The first thing the algorithm did was to find all characters from ASCII character 32 (space) upwards to 255, that did not appear in the original. In this case, this included ‘/-+*&%$’ and a whole lot more.
From those characters, a delimiter is chosen, a replacement for backslashes (if they’re used), and a replacement for the apostrophe, which will be used to contain strings in the encoder ($, & and %). Then the compression starts.
This method follows the algorithm used by Chris’s application here. His method basically starts finding strings of length
x (user-defined – 15 is recommended), and figuring out how much space would be saved if the copies found were replaced by single characters. Then, the algorithm starts again with
x-1, and so on.
There is a problem with that approach, which becomes clear when you try it from the other way around (start with 2 and move up from there).

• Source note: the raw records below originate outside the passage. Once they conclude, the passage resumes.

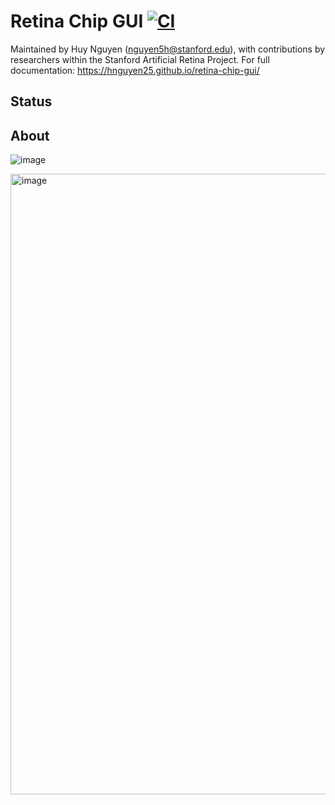 # Retina Chip GUI [![CI](https://github.com/hnguyen25/retina-chip-gui/actions/workflows/python-package-conda.yml/badge.svg?branch=testing)](https://github.com/hnguyen25/retina-chip-gui/actions/workflows/python-package-conda.yml)
Maintained by Huy Nguyen (nguyen5h@stanford.edu), with contributions by researchers within the Stanford Artificial Retina Project. For full documentation: https://hnguyen25.github.io/retina-chip-gui/

## Status


## About
![image](https://user-images.githubusercontent.com/14322381/209891318-1b445f17-b1c3-494a-9151-726b7cf91914.png)

<img width="993" alt="image" src="https://user-images.githubusercontent.com/14322381/209892685-9d9f3b1e-e321-40a7-a60d-096375d18e19.png">


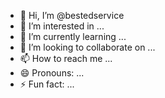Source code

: - 👋 Hi, I’m @bestedservice
- 👀 I’m interested in ...
- 🌱 I’m currently learning ...
- 💞️ I’m looking to collaborate on ...
- 📫 How to reach me ...
- 😄 Pronouns: ...
- ⚡ Fun fact: ...

<!---
bestedservice/bestedservice is a ✨ special ✨ repository because its `README.md` (this file) appears on your GitHub profile.
You can click the Preview link to take a look at your changes.
--->
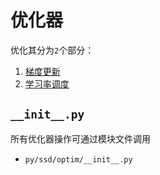 
# 优化器

优化其分为`2`个部分：

1. [梯度更新](./gradient_update.md)
2. [学习率调度](./lr_scheduler.md)

## `__init__.py`

所有优化器操作可通过模块文件调用

* `py/ssd/optim/__init__.py`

So, we start at 2. First, we check if the string composed of the first and second characters of the original (‘al’, in our example) appear multiple times. If not, we move on and test the 2nd and 3rd letters (‘le’).
‘le’ does appear a few times, so we can run a quick calculation to see how many characters would be saved if we replaced ‘el’ with ‘*’ (the next unused character in our list). This is 2 (the length of ‘le’) multiplied by 5 (the amount of occurances of the string) minus 5 (the number of replacement characters) minus 2 (two delimiters) – 3 (dunno how to describe this one – the replacement character plus the replaced string, in the end-results encoded strings).
The same test is then run with the 3rd and 4th characters, etc. Whenever a string replacement is found that comes up with a higher score than the current highest, it becomes new highest, and is recorded as the “best” replacement, for when we do the actual replacement.
Note that there is already some inefficiency here – there is no point doing the calculation test when you are testing the third occurance of ‘li’, for example – it’s already been calculated. So, we only do the calculation test if the occurance you’re testing is the second one. This ensures that A) the occurance is not unique (which would be a waste of time calculating), and B) that you only ever test a particular string once. Another way to do this would be to keep a hash array of already-tested strings, but it’s debateable whether that would be quicker (and I can’t be bothered testing it…).
Another point of inefficiency, is that if the original is 20 characters long, and your current highest is a 2 character string that occurs 3 times, then there is no point testing strings made from the 15th and 16th characters and beyond, as there’s no way this could improve the score – so, we record a “stop searching at” variable, which tells where to stop looking from. This point is the length of the string minus the length of the best match multipled by the amount of occurances of the best match.
After reaching the end of the test for strings of length 2, we start again with 3.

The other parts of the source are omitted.